Sec13 shuttles between the nucleus and the cytoplasm and stably interacts with Nup96 at the nuclear pore complex - PubMed (original) (raw)

Sec13 shuttles between the nucleus and the cytoplasm and stably interacts with Nup96 at the nuclear pore complex

Jost Enninga et al. Mol Cell Biol. 2003 Oct.

Abstract

Sec13 is a constituent of the endoplasmic reticulum and the nuclear pore complex (NPC). At the endoplasmic reticulum, Sec13 is involved in the biogenesis of COPII-coated vesicles, whereas at the NPC its function is unknown.

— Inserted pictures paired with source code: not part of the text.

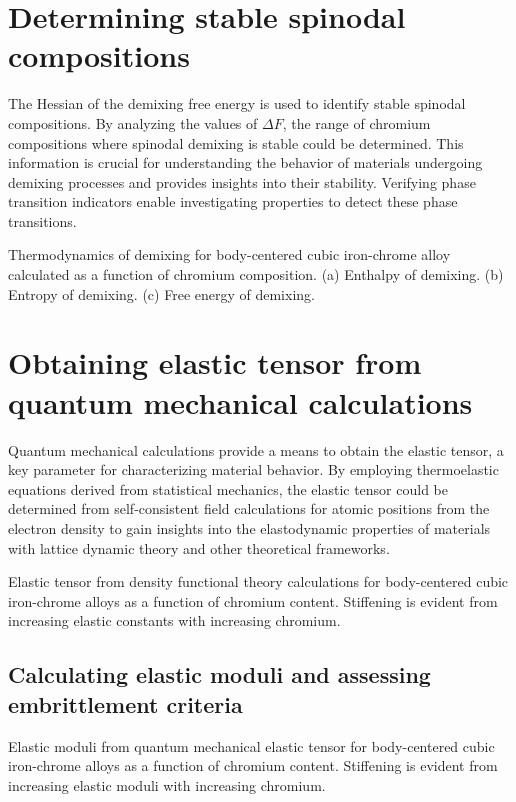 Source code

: \section{Determining stable spinodal compositions}
The Hessian of the demixing free energy is used to identify stable spinodal compositions. By analyzing the values of $\Delta F$, the range of chromium compositions where spinodal demixing is stable could be determined. This information is crucial for understanding the behavior of materials undergoing demixing processes and provides insights into their stability. Verifying phase transition indicators enable investigating properties to detect these phase transitions. 

Thermodynamics of demixing for body-centered cubic iron-chrome alloy calculated as a function of chromium composition. \cite{korzhavyi2009electronic,trochet2021influence,levesque2011simple, binder2001spinodal}(a) Enthalpy of demixing. (b) Entropy of demixing. (c) Free energy of demixing. 



\section{Obtaining elastic tensor from quantum mechanical calculations}
Quantum mechanical calculations provide a means to obtain the elastic tensor, a key parameter for characterizing material behavior. By employing thermoelastic equations derived from statistical mechanics, the elastic tensor could be determined from self-consistent field calculations for atomic positions from the electron density to gain insights into the elastodynamic properties of materials with lattice dynamic theory and other theoretical frameworks.

Elastic tensor from density functional theory calculations for body-centered cubic iron-chrome alloys as a function of chromium content. Stiffening is evident from increasing elastic constants with increasing chromium. \cite{korzhavyi2009electronic,razumovskiy2011first}

\subsection{Calculating elastic moduli and assessing embrittlement criteria}
Elastic moduli from quantum mechanical elastic tensor for body-centered cubic iron-chrome alloys as a function of chromium content. Stiffening is evident from increasing elastic moduli with increasing chromium. \cite{korzhavyi2009electronic,razumovskiy2011first}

We show here, by yeast two-hybrid screenings and biochemical assays, that a region at the amino terminus of the human nuclear pore complex protein Nup96 interacts with the WD (Trp-Asp) repeat region of human Sec13. By using immunofluorescence and confocal and immunoelectron microscopy, we found that in interphase, Sec13 and Nup96 are localized at both sides of the NPC in addition to other intracellular sites. In mitosis, Sec13 was found dispersed throughout the cell, whereas a pool of Nup96 colocalized with the spindle apparatus. Photobleaching experiments showed that Sec13 shuttles between intranuclear sites and the cytoplasm, and a fraction of Sec13 is stably associated with NPCs. Cotransfection of Sec13 and the Sec13 binding site of Nup96 decreased the mobile pool of Sec13, demonstrating the interaction of Sec13 and Nup96 in vivo. Targeting studies showed that Sec13 is actively transported into the nucleus and contains a nuclear localization signal. These results indicate that Sec13 stably interacts with Nup96 at the NPC during interphase and that the shuttling of Sec13 between the nucleus and the cytoplasm may couple and regulate functions between these two compartments.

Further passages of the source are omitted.